Let voters know when they vote what the estimated change will be to their taxes. Just voting for a level of spending when you are in the voting booth is not transparent. Would you buy something at the store without knowing the price?

Changes in town appraisal levels (CLA) do not account for a family’s ability to pay higher taxes.

Incentivize or mandate consolidation of supervisory unions to spread any overhead among more students. A city of 640,000 residents elsewhere would likely just have one district. Maybe that is not an apples-to-apples comparison, but Vermont with 640,000 residents, can consolidate districts further.

Consider having the state fund a certain base amount for each student. Anything above that is solely on the local district residents. If a community wants to operate a small school that has higher per student costs, they can, but those extra costs shouldn’t fall to everyone else in the state.

Many other suggestions were made by colleagues during the two-hour hearing. Whether the committees can reach consensus on a path forward or not is an open question. Without change, many property owners will see 20% or more hikes in their education property tax this summer. There are many vested interests in the financing model, not to mention the importance of providing a quality education for students. There are no easy answers.
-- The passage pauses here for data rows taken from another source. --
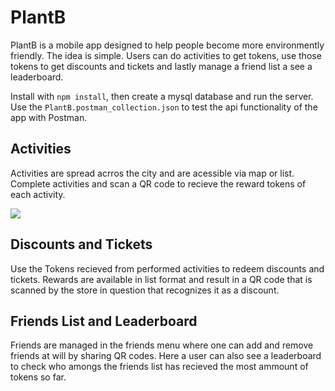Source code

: # PlantB

PlantB is a mobile app designed to help people become more environmently friendly. The idea is simple. Users can do activities to get tokens, use those tokens to get discounts and tickets and lastly manage a friend list a see a leaderboard.

Install with `npm install`, then create a mysql database and run the server. Use the `PlantB.postman_collection.json` to test the api functionality of the app with Postman.

## Activities

Activities are spread acrros the city and are acessible via map or list. Complete activities and scan a QR code to recieve the reward tokens of each activity.

![](https://github.com/JDinis99/PlantB/blob/main/img/Activities.gif)

## Discounts and Tickets

Use the Tokens recieved from performed activities to redeem discounts and tickets. Rewards are available in list format and result in a QR code that is scanned by the store in question that recognizes it as a discount.



## Friends List and Leaderboard

Friends are managed in the friends menu where one can add and remove friends at will by sharing QR codes. Here a user can also see a leaderboard to check who amongs the friends list has recieved the most ammount of tokens so far.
After several long weeks and late floor sessions in the House, we are now in that period where bills coming over from the Senate and vice versa from the House, are referred to their pertinent committees for further review. The House and Senate Chambers do not always look at every issue in the same light, so what may be a priority to one Chamber may not be to the other. And certainly, the governor may have different views on legislation once it reaches his desk.

That difference was obvious last week when Scott vetoed his first bill of the 2024 session. It was S.18, which proposes to ban menthol and other flavored tobacco and vape products. In his veto message, the governor, who is no fan of tobacco, indicated he thought the legislation was hypocritical. It bans flavored tobacco, which is an age-restricted product, to protect minors yet continues to allow flavored cannabis and alcohol products that are also age-restricted.

He also said from a purely practical point of view, these products would continue to be widely available just across the river in New Hampshire, and through online sales. He urged the Attorney General’s Office to further crack down on direct online sales to minors. It is unclear whether the Legislature has enough votes to override his veto.

Other issues of interest:

The House approved a new ethics bill, H.875, which subjects local town officials to new disclosures when running for office, as well as new ethics and conflict of interest policies and training requirements. Municipalities could also be subject to civil judgments if any of their officials violate the new code.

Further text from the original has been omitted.